● **Material for this task**
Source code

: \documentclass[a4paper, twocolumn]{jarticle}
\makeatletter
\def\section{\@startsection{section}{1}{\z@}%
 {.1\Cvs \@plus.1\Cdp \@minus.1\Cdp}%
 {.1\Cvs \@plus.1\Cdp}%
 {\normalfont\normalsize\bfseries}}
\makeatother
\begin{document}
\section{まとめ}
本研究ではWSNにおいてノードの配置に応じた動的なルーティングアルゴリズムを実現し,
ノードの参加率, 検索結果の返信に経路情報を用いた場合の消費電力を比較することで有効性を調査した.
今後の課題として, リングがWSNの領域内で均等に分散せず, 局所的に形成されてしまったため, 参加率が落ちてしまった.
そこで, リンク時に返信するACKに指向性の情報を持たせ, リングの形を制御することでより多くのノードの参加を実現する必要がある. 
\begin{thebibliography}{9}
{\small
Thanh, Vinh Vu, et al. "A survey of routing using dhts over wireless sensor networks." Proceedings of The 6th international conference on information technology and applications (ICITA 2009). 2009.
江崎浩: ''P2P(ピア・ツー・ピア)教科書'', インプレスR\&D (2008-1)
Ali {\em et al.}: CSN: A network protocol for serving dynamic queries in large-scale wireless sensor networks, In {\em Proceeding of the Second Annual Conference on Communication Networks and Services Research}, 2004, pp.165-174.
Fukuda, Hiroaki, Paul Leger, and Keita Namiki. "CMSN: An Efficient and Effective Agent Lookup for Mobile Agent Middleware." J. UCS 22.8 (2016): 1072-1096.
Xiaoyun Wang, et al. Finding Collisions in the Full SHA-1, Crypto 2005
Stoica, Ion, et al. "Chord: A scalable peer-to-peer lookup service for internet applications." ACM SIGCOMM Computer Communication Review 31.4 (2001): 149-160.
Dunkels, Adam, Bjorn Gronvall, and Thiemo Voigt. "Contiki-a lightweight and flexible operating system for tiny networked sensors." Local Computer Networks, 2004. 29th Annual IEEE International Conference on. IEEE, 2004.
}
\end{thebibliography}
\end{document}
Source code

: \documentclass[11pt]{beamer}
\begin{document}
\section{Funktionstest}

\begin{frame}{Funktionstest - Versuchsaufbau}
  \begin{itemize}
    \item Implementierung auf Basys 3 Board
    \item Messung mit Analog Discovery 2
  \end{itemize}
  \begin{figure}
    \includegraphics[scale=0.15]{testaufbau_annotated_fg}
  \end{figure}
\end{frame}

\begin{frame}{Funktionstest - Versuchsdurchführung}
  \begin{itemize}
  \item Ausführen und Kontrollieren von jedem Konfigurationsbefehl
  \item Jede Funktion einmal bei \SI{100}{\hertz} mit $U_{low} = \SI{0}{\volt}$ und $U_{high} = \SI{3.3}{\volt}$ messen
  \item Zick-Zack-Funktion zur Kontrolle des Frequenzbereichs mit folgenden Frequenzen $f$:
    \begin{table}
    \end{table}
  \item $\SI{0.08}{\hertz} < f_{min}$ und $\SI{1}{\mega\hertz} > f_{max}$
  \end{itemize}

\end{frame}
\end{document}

● **Action item**
An exact copy of every record is needed.

● **Result for this task**
Source code

: \documentclass[a4paper, twocolumn]{jarticle}
\makeatletter
\def\section{\@startsection{section}{1}{\z@}%
 {.1\Cvs \@plus.1\Cdp \@minus.1\Cdp}%
 {.1\Cvs \@plus.1\Cdp}%
 {\normalfont\normalsize\bfseries}}
\makeatother
\begin{document}
\section{まとめ}
本研究ではWSNにおいてノードの配置に応じた動的なルーティングアルゴリズムを実現し,
ノードの参加率, 検索結果の返信に経路情報を用いた場合の消費電力を比較することで有効性を調査した.
今後の課題として, リングがWSNの領域内で均等に分散せず, 局所的に形成されてしまったため, 参加率が落ちてしまった.
そこで, リンク時に返信するACKに指向性の情報を持たせ, リングの形を制御することでより多くのノードの参加を実現する必要がある. 
\begin{thebibliography}{9}
{\small
Thanh, Vinh Vu, et al. "A survey of routing using dhts over wireless sensor networks." Proceedings of The 6th international conference on information technology and applications (ICITA 2009). 2009.
江崎浩: ''P2P(ピア・ツー・ピア)教科書'', インプレスR\&D (2008-1)
Ali {\em et al.}: CSN: A network protocol for serving dynamic queries in large-scale wireless sensor networks, In {\em Proceeding of the Second Annual Conference on Communication Networks and Services Research}, 2004, pp.165-174.
Fukuda, Hiroaki, Paul Leger, and Keita Namiki. "CMSN: An Efficient and Effective Agent Lookup for Mobile Agent Middleware." J. UCS 22.8 (2016): 1072-1096.
Xiaoyun Wang, et al. Finding Collisions in the Full SHA-1, Crypto 2005
Stoica, Ion, et al. "Chord: A scalable peer-to-peer lookup service for internet applications." ACM SIGCOMM Computer Communication Review 31.4 (2001): 149-160.
Dunkels, Adam, Bjorn Gronvall, and Thiemo Voigt. "Contiki-a lightweight and flexible operating system for tiny networked sensors." Local Computer Networks, 2004. 29th Annual IEEE International Conference on. IEEE, 2004.
}
\end{thebibliography}
\end{document}
Source code

: \documentclass[11pt]{beamer}
\begin{document}
\section{Funktionstest}

\begin{frame}{Funktionstest - Versuchsaufbau}
  \begin{itemize}
    \item Implementierung auf Basys 3 Board
    \item Messung mit Analog Discovery 2
  \end{itemize}
  \begin{figure}
    \includegraphics[scale=0.15]{testaufbau_annotated_fg}
  \end{figure}
\end{frame}

\begin{frame}{Funktionstest - Versuchsdurchführung}
  \begin{itemize}
  \item Ausführen und Kontrollieren von jedem Konfigurationsbefehl
  \item Jede Funktion einmal bei \SI{100}{\hertz} mit $U_{low} = \SI{0}{\volt}$ und $U_{high} = \SI{3.3}{\volt}$ messen
  \item Zick-Zack-Funktion zur Kontrolle des Frequenzbereichs mit folgenden Frequenzen $f$:
    \begin{table}
    \end{table}
  \item $\SI{0.08}{\hertz} < f_{min}$ und $\SI{1}{\mega\hertz} > f_{max}$
  \end{itemize}

\end{frame}
\end{document}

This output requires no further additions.